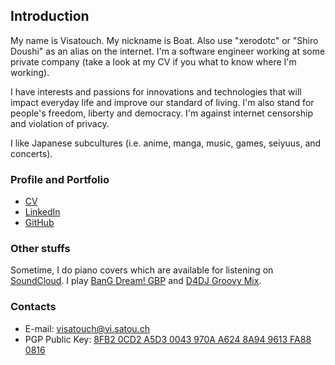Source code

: ## Introduction

My name is Visatouch. My nickname is Boat.
Also use "xerodotc" or "Shiro Doushi" as an alias on the internet.
I'm a software engineer working at some private company 
(take a look at my CV if you what to know where I'm working).

I have interests and passions for innovations and technologies that will impact everyday life
and improve our standard of living. I'm also stand for people's freedom, liberty and democracy.
I'm against internet censorship and violation of privacy.

I like Japanese subcultures (i.e. anime, manga, music, games, seiyuus, and concerts).

### Profile and Portfolio

- [CV](cv.pdf)
- [LinkedIn](https://www.linkedin.com/in/visatouch)
- [GitHub](https://github.com/xerodotc)

### Other stuffs

Sometime, I do piano covers which are available for listening on [SoundCloud](https://soundcloud.com/xerodotc).
I play [BanG Dream! GBP](https://bestdori.com/community/user/xerodotc) and [D4DJ Groovy Mix](https://twitter.com/xerodotc/status/1350669479013859328).

### Contacts

- E-mail: [visatouch@vi.satou.ch](mailto:visatouch@vi.satou.ch)
- PGP Public Key: [8FB2 0CD2 A5D3 0043 970A A624 8A94 9613 FA88 0816](https://keybase.io/xerodotc/pgp_keys.asc)

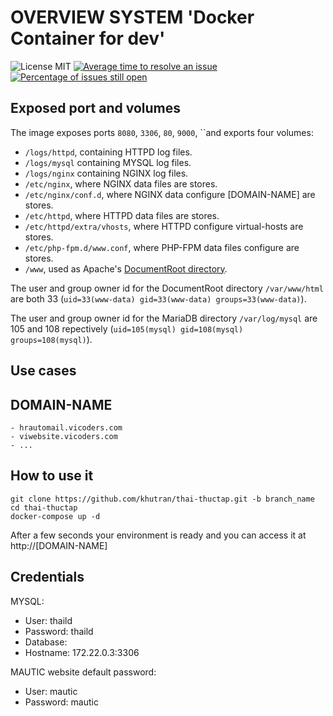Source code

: # OVERVIEW SYSTEM 'Docker Container for dev'

![License MIT](https://img.shields.io/badge/license-MIT-blue.svg?style=flat)
[![Average time to resolve an issue](http://isitmaintained.com/badge/resolution/khutran/thai-thuctap.svg)](http://isitmaintained.com/project/khutran/thai-thuctap "Average time to resolve an issue")
[![Percentage of issues still open](http://isitmaintained.com/badge/open/khutran/thai-thuctap.svg)](http://isitmaintained.com/project/khutran/thai-thuctap "Percentage of issues still open")



Exposed port and volumes
----

The image exposes ports `8080`, `3306`, `80`, `9000`, ``and exports four volumes:

* `/logs/httpd`, containing HTTPD log files.
* `/logs/mysql` containing MYSQL log files.
* `/logs/nginx` containing NGINX log files.
* `/etc/nginx`, where NGINX data files are stores.
* `/etc/nginx/conf.d`, where NGINX data configure [DOMAIN-NAME] are stores.
* `/etc/httpd`, where HTTPD data files are stores.
* `/etc/httpd/extra/vhosts`, where HTTPD configure virtual-hosts are stores.
* `/etc/php-fpm.d/www.conf`, where PHP-FPM data files configure are stores.
* `/www`, used as Apache's [DocumentRoot directory](http://httpd.apache.org/docs/2.4/en/mod/core.html#documentroot).


The user and group owner id for the DocumentRoot directory `/var/www/html` are both 33 (`uid=33(www-data) gid=33(www-data) groups=33(www-data)`).

The user and group owner id for the MariaDB directory `/var/log/mysql` are 105 and 108 repectively (`uid=105(mysql) gid=108(mysql) groups=108(mysql)`).

Use cases
----


DOMAIN-NAME
----
    - hrautomail.vicoders.com
    - viwebsite.vicoders.com
    - ...


## How to use it

    git clone https://github.com/khutran/thai-thuctap.git -b branch_name
    cd thai-thuctap
    docker-compose up -d
    
After a few seconds your environment is ready and you can access it at http://[DOMAIN-NAME]

## Credentials

MYSQL:

* User: thaild
* Password: thaild
* Database: 
* Hostname: 172.22.0.3:3306


MAUTIC website default password:

* User: mautic
* Password: mautic
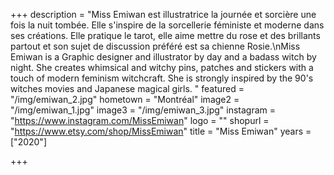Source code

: +++
description = "Miss Emiwan est illustratrice la journée et sorcière une fois la nuit tombée. Elle s'inspire de la sorcellerie féministe et moderne dans ses créations. Elle pratique le tarot, elle aime mettre du rose et des brillants partout et son sujet de discussion préféré est sa chienne Rosie.\nMiss Emiwan is a Graphic designer and illustrator by day and a badass witch by night. She creates whimsical and witchy pins, patches and stickers with a touch of modern feminism witchcraft. She is strongly inspired by the 90's witches movies and Japanese magical girls. "
featured = "/img/emiwan_2.jpg"
hometown = "Montréal"
image2 = "/img/emiwan_1.jpg"
image3 = "/img/emiwan_3.jpg"
instagram = "https://www.instagram.com/MissEmiwan"
logo = ""
shopurl = "https://www.etsy.com/shop/MissEmiwan"
title = "Miss Emiwan"
years = ["2020"]

+++
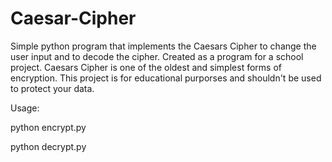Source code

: # Caesar-Cipher
Simple python program that implements the Caesars Cipher to change the user input and to decode the cipher.
Created as a program for a school project. Caesars Cipher is one of the oldest and simplest forms of
encryption. This project is for educational purporses and shouldn't be used to protect your data. 

Usage: 

python encrypt.py

python decrypt.py
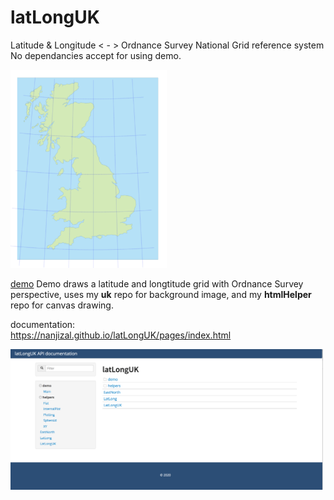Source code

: # latLongUK
Latitude &amp; Longitude &lt; - > Ordnance Survey National Grid reference system
No dependancies accept for using demo.

<img src="/latLongUK.png" width="250" />

[demo](https://nanjizal.github.io/latLongUK/bin/index.html)
Demo draws a latitude and longtitude grid with Ordnance Survey perspective, uses my **uk** repo for background image, and my **htmlHelper** repo for canvas drawing.

documentation:  
https://nanjizal.github.io/latLongUK/pages/index.html

<img src="/latLongUKdoc.png" width="500" />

* WHAT YOU HAVE TO DO *
Scan each line above for the string "internet". Give the tally and nothing else.

* EXERCISE RESULT *
2